There is one very simple truth about education that we somehow manage to overlook while drowning ourselves in tuition bills, student loans, and academic nonsense dressed up like enlightenment.
First, people need to read, write, speak clearly, and understand their own language. Radical stuff, I know. That should be accomplished during the first twelve years of school, assuming the system is doing something besides producing graduates who need spellcheck to order lunch.
After that, education should serve two basic purposes: helping people compete in the job market and helping them earn a living. That is not complicated. Education should put skills in the brain and money in the pocket. Everything else should at least have the decency to admit it is a hobby with a campus bookstore.
Real education means useful training. Science. Engineering. Computers. Medicine. Law. Government. Business. Skilled trades. These are the fields that keep civilization from collapsing into a committee meeting run by people with sociology degrees.
And no, I am not throwing the arts into the dumpster. We need music, films, theater, design, and entertainment. People value those things, and talented artists can actually earn a living when they produce something people want. Imagine that. A marketable skill. What a scandal.
But then we get to the academic swamp: gender studies, feminist theory, queer theory, social deconstruction, ethnic grievance studies, identity politics, activism seminars, and all the other expensive exercises in professional complaining. Much of this is not education. It is ideological cosplay with a tuition invoice.

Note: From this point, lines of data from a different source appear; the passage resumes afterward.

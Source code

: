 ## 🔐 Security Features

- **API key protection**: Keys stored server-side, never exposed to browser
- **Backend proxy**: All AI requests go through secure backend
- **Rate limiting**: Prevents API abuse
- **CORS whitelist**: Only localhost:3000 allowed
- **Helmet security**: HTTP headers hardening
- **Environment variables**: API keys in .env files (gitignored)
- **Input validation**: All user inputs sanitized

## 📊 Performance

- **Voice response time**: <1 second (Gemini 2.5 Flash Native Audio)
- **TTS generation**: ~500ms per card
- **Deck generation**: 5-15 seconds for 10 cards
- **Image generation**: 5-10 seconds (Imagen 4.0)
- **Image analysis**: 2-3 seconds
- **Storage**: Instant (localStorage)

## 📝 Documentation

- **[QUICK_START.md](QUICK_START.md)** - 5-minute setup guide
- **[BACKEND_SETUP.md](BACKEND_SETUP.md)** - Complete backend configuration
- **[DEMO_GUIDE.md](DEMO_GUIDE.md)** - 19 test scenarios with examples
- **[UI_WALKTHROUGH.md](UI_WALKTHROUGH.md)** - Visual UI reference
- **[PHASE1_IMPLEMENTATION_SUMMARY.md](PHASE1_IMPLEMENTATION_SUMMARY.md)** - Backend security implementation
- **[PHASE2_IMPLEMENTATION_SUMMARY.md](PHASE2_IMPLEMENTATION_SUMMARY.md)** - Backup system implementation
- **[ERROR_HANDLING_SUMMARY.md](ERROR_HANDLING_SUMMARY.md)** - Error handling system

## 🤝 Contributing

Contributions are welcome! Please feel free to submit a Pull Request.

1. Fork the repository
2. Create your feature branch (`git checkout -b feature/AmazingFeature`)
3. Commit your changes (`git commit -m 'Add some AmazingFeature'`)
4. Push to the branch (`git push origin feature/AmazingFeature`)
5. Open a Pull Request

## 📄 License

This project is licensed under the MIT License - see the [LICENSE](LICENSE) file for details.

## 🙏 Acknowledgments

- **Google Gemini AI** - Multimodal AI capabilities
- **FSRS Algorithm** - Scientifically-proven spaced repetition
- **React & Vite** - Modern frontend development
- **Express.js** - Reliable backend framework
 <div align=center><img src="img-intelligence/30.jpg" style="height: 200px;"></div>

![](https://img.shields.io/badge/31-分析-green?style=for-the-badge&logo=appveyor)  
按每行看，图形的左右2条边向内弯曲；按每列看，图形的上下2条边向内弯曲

There is no sane reason taxpayers should subsidize degrees that produce no useful skill, no measurable productivity, and no obvious path to employment beyond teaching the same material to the next batch of paying victims. It is a beautiful pyramid scheme with better landscaping.
Meanwhile, we desperately need plumbers, electricians, carpenters, mechanics, aviation workers, welders, machinists, medical technicians, and people who can actually fix, build, operate, and maintain the world. These are not fallback careers. These are civilization careers. When your toilet explodes, you do not call a professor of social deconstruction. You call a plumber, and you pray he answers.

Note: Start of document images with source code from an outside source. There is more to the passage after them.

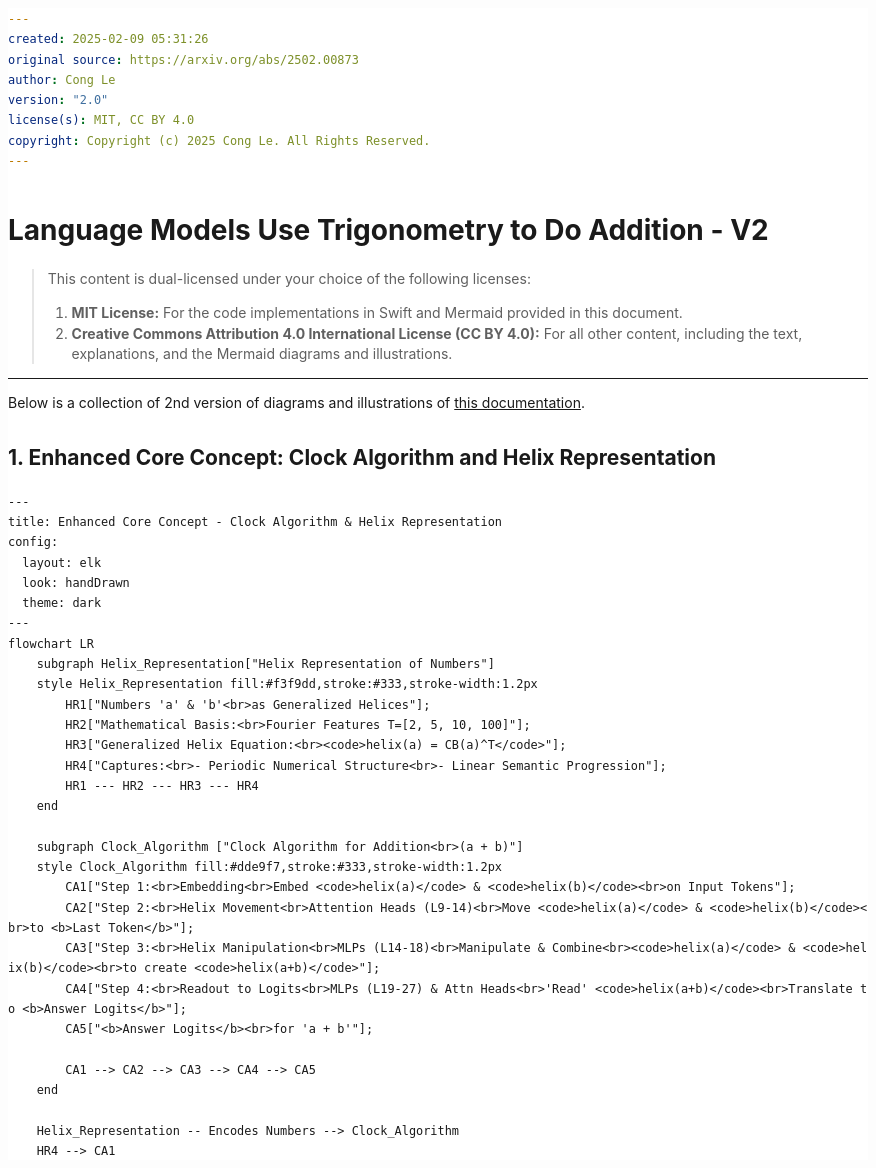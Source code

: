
 ```yaml
---
created: 2025-02-09 05:31:26
original source: https://arxiv.org/abs/2502.00873
author: Cong Le
version: "2.0"
license(s): MIT, CC BY 4.0
copyright: Copyright (c) 2025 Cong Le. All Rights Reserved.
---
```





# Language Models Use Trigonometry to Do Addition - V2
> This content is dual-licensed under your choice of the following licenses:
> 1.  **MIT License:** For the code implementations in Swift and Mermaid provided in this document.
> 2.  **Creative Commons Attribution 4.0 International License (CC BY 4.0):** For all other content, including the text, explanations, and the Mermaid diagrams and illustrations.

---

Below is a collection of 2nd version of diagrams and illustrations of [this documentation](/Latest_Algorithms/Language_Models_Use_Trigonometry_to_Do_Addition/Language_Models_Use_Trigonometry_to_Do_Addition_V1.md).

## 1. Enhanced Core Concept: Clock Algorithm and Helix Representation

```mermaid
---
title: Enhanced Core Concept - Clock Algorithm & Helix Representation
config:
  layout: elk
  look: handDrawn
  theme: dark
---
flowchart LR
    subgraph Helix_Representation["Helix Representation of Numbers"]
    style Helix_Representation fill:#f3f9dd,stroke:#333,stroke-width:1.2px
        HR1["Numbers 'a' & 'b'<br>as Generalized Helices"];
        HR2["Mathematical Basis:<br>Fourier Features T=[2, 5, 10, 100]"];
        HR3["Generalized Helix Equation:<br><code>helix(a) = CB(a)^T</code>"];
        HR4["Captures:<br>- Periodic Numerical Structure<br>- Linear Semantic Progression"];
        HR1 --- HR2 --- HR3 --- HR4
    end

    subgraph Clock_Algorithm ["Clock Algorithm for Addition<br>(a + b)"]
    style Clock_Algorithm fill:#dde9f7,stroke:#333,stroke-width:1.2px
        CA1["Step 1:<br>Embedding<br>Embed <code>helix(a)</code> & <code>helix(b)</code><br>on Input Tokens"];
        CA2["Step 2:<br>Helix Movement<br>Attention Heads (L9-14)<br>Move <code>helix(a)</code> & <code>helix(b)</code><br>to <b>Last Token</b>"];
        CA3["Step 3:<br>Helix Manipulation<br>MLPs (L14-18)<br>Manipulate & Combine<br><code>helix(a)</code> & <code>helix(b)</code><br>to create <code>helix(a+b)</code>"];
        CA4["Step 4:<br>Readout to Logits<br>MLPs (L19-27) & Attn Heads<br>'Read' <code>helix(a+b)</code><br>Translate to <b>Answer Logits</b>"];
        CA5["<b>Answer Logits</b><br>for 'a + b'"];

        CA1 --> CA2 --> CA3 --> CA4 --> CA5
    end

    Helix_Representation -- Encodes Numbers --> Clock_Algorithm
    HR4 --> CA1
```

We need to stop pretending every course with a title and a syllabus deserves public funding. Education should be judged by whether it produces competence, productivity, and opportunity. If people want to study useless academic fluff for personal fulfillment, wonderful. Let them pay for it themselves.
Taxpayers should not be forced to finance someone’s four-year journey into theoretical resentment with a minor in unemployment.
Comments
Yes, schools mis-represent the “guarantees” upon graduation. The simple fact is that, in four years, the world (now) changes enough to make much of what they teach irrelevant.
But no, what good (!) colleges *really* teach is not just “how to learn” but “how to learn fast.” They know that students will have to adapt to the job market, and probably will do so every few years. (Plumbing materials and building codes change. A plumber who doesn’t keep up will soon be out of work.)
When I graduated, I’d learned a lot of electronics—mostly vacuum tubes—and several computer languages. But industry was moving to “solid state” (transistors then integrated circuits and finally large scale computers on silicon). In two years, none of the computer languages were still in use, and vacuum tubes were relegated to dinosaurs. (The few engineers that stuck with the old ways were out of work in less than a decade.)
So, to survive and bring home a paycheck, I learned new technologies on my own. “What languages and technologies are companies wanting?” I went and learned them.
And I got a job.
And as the market evolved over 45 years, I learned, re-learned, and re-invented myself about once a decide.
The world changes, and a good school will teach you how to adapt, how to learn, how to make yourself valuable in the marketplace.